Around the back of the island is another beach, Pranang (great for swimming and sun bathing)
For the pedants out there, Railay is on the mainland- on a little peninsula (for Kiwis, just think of a mini Banks Peninsula in the south Island). It's just hard not to think of it as its own island when you can walk from one side to the other in10 minutes)
Climbing...
oh boy, you would not believe it. A separate post on that for the addicted. I'll spare others the salivating over that as "it's for those of us who you can hear the wind whistling between our ears as we are on the cliff face" as a friend of mine once said.
On a related note...when you read the posts about "don't worry about coming to Railay with a climbing partner, it will be easy to buddy up with other climbers when you get here", that has not been my experience so far. If I was in Ton Sai, quite possibly, here in Railay in the off season, most climbers are here in groups (or couples) or are in a learn to climb party (not who I want belaying me thanks).
I have tended only to try to impose on groups/couples who are experienced climbers if they are over 25 or 30 years old (few and far between). After all, who wants to go climbing in a group that has someone who is the same age (if not older than) your parents tagging along! Maybe it's time to take up another sport. Like Chess? Like hell!
That said, there are local instructors and guides for 3000 Baht for 1/2 day or 4500 for full day. That seems like a large sum for a belay buddy with some local knowledge so I have had a couple of climbs with some couples and an Italian guy here and tomorrow have booked a 1/2 day 1:1 course on multi-pitch climbing through King Climbing here in Railay.
Beaches and water
The beaches are postcard material. We are in the same location as "Leonardo DiCaprio's, "The Beach" movie and a quick boat ride away from the nicknamed "James Bond" Island (from "The Man with the Golden Gun").

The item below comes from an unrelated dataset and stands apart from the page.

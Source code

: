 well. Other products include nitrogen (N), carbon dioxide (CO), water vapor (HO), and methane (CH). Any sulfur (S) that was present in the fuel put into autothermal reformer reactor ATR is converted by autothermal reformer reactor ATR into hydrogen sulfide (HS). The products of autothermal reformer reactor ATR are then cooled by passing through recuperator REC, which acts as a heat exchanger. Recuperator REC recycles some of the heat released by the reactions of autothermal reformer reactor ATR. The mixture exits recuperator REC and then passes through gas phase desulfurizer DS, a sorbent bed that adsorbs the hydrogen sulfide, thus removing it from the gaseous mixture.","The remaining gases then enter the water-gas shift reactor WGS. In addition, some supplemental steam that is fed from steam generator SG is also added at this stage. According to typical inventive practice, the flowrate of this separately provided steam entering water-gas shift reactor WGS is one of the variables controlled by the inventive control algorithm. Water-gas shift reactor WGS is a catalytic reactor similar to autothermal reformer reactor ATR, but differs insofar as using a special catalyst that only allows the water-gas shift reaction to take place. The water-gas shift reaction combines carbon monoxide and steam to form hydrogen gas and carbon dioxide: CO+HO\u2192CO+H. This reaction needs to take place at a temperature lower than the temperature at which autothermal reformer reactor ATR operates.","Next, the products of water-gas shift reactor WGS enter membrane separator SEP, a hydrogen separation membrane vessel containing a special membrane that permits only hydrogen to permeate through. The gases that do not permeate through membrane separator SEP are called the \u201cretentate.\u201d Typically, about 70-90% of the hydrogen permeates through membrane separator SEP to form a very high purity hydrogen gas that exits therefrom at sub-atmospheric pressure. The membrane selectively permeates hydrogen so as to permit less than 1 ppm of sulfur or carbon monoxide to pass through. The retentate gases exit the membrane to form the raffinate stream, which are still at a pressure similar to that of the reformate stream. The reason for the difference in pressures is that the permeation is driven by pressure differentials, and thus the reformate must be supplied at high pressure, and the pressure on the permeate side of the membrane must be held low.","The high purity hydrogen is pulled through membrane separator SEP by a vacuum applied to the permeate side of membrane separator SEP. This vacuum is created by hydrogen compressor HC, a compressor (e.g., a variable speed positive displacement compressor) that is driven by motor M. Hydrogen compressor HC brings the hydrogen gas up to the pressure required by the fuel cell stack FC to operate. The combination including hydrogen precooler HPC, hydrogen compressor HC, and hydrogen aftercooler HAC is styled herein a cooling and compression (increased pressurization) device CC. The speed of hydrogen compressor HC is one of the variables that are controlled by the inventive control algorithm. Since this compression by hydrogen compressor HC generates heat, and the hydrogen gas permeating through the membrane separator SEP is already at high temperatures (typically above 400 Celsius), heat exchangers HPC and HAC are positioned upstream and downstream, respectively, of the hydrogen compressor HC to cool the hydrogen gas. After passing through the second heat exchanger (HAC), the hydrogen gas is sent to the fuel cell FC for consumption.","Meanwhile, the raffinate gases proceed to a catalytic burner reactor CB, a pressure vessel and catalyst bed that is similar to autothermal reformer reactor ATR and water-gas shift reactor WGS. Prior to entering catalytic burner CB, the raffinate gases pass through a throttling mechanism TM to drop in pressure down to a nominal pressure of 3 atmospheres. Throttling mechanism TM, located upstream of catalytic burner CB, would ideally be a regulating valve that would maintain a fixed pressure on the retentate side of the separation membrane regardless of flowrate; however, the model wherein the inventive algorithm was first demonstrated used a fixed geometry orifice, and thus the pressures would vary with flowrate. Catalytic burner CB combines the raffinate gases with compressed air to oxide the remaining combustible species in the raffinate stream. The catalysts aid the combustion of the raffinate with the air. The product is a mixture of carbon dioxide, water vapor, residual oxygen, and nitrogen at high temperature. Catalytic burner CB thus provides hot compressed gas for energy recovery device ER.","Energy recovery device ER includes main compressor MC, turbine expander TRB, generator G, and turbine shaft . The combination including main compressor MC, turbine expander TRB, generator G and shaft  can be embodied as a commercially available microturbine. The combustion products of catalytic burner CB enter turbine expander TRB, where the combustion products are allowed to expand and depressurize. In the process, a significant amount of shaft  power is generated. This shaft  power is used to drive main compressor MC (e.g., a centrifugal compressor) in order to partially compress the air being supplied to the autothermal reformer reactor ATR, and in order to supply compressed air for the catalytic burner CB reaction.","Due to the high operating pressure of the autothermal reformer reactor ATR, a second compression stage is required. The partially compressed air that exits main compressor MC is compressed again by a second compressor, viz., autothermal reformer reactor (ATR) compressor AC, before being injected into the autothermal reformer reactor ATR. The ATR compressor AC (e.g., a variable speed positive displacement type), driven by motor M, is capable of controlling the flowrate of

The water is around 25-28 degrees. Railay opens straight out onto the Andaman sea and is subject to some pretty strong winds and currents so the water is not that clear as you swim. Plenty of other spots for clear water and diving.
Retail therapy?
Other than the "Armani" tailor on the beach in Railay offering tailored suits with a label of your choosing (surprisingly not doing a lot of business), there is little high-end retail here. Most shops sell beach gear and there are an abundance of mini-marts who all sell the same (western) food and supplies/fare. You can buy chocolate at the mini marts (I don't eat chocolate in these climates...it's always been a comfort food mainly for winter for me back home). There are a number of tour operators who offer various excursions and tours; the common denominator is a long boat - the variable is their imagination. There are a few scuba shops around too. As this is a climbing mecca there are a myriad of climbing guide and rental shops. A plug for the nostalgic here - if you do come to Railay, I highly recommend using either of the two longest standing climbing guide shops here - named after their founders respectively (the 2 original climbing instructors here) Tex and King [yes they are Thai but, like good marketers, latched onto using pronounceable and memorable names for westerners some time ago].